> [Input data]:

--- START ---

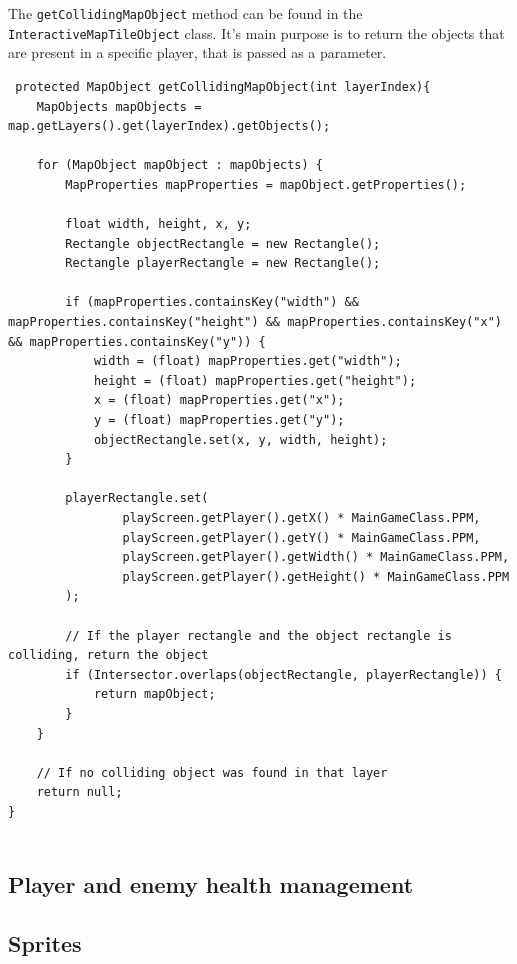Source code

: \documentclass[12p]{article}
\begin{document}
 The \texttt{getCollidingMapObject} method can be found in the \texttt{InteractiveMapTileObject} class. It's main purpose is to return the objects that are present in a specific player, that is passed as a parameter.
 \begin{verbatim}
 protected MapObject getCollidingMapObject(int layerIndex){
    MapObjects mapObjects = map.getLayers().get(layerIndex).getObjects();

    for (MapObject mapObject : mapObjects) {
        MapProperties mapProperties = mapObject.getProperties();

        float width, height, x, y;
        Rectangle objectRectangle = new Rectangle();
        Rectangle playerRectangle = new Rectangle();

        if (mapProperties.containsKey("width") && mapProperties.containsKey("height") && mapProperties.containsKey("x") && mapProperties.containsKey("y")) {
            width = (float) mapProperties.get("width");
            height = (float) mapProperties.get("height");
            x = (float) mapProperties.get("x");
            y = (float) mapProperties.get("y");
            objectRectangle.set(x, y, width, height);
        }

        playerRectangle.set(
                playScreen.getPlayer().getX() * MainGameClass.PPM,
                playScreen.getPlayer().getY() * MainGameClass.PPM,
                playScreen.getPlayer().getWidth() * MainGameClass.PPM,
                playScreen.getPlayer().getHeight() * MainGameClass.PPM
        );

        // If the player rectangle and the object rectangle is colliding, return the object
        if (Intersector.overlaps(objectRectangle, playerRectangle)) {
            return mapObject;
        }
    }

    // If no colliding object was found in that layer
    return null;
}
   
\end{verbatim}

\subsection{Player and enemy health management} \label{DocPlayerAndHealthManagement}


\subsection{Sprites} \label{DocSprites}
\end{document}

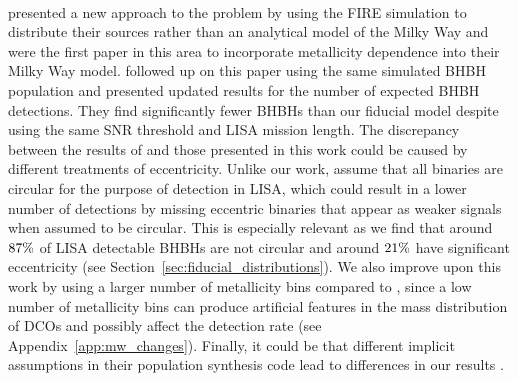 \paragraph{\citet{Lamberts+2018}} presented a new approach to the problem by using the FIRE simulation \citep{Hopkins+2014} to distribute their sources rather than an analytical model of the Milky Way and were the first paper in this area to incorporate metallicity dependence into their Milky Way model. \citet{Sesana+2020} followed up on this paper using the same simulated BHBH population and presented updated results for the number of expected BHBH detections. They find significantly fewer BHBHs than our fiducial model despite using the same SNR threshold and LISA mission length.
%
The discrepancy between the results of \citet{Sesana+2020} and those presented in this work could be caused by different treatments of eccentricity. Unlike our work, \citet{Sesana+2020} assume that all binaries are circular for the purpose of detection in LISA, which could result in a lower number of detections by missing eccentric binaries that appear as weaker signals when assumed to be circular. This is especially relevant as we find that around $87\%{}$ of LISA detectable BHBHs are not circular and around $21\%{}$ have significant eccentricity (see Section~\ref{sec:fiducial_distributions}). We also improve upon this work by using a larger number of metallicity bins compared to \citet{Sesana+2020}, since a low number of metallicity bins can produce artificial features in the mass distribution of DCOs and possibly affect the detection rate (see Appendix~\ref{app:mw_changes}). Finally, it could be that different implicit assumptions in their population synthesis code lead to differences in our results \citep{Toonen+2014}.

--- END ---

> [Directions for this task]:
Reproduce the opening lines of the material above exactly, ending with the line that contains "Rectangle playerRectangle = new". Omit every picture.

> [Answer box]:
Source code

: \documentclass[12p]{article}
\begin{document}
 The \texttt{getCollidingMapObject} method can be found in the \texttt{InteractiveMapTileObject} class. It's main purpose is to return the objects that are present in a specific player, that is passed as a parameter.
 \begin{verbatim}
 protected MapObject getCollidingMapObject(int layerIndex){
    MapObjects mapObjects = map.getLayers().get(layerIndex).getObjects();

    for (MapObject mapObject : mapObjects) {
        MapProperties mapProperties = mapObject.getProperties();

        float width, height, x, y;
        Rectangle objectRectangle = new Rectangle();
        Rectangle playerRectangle = new Rectangle();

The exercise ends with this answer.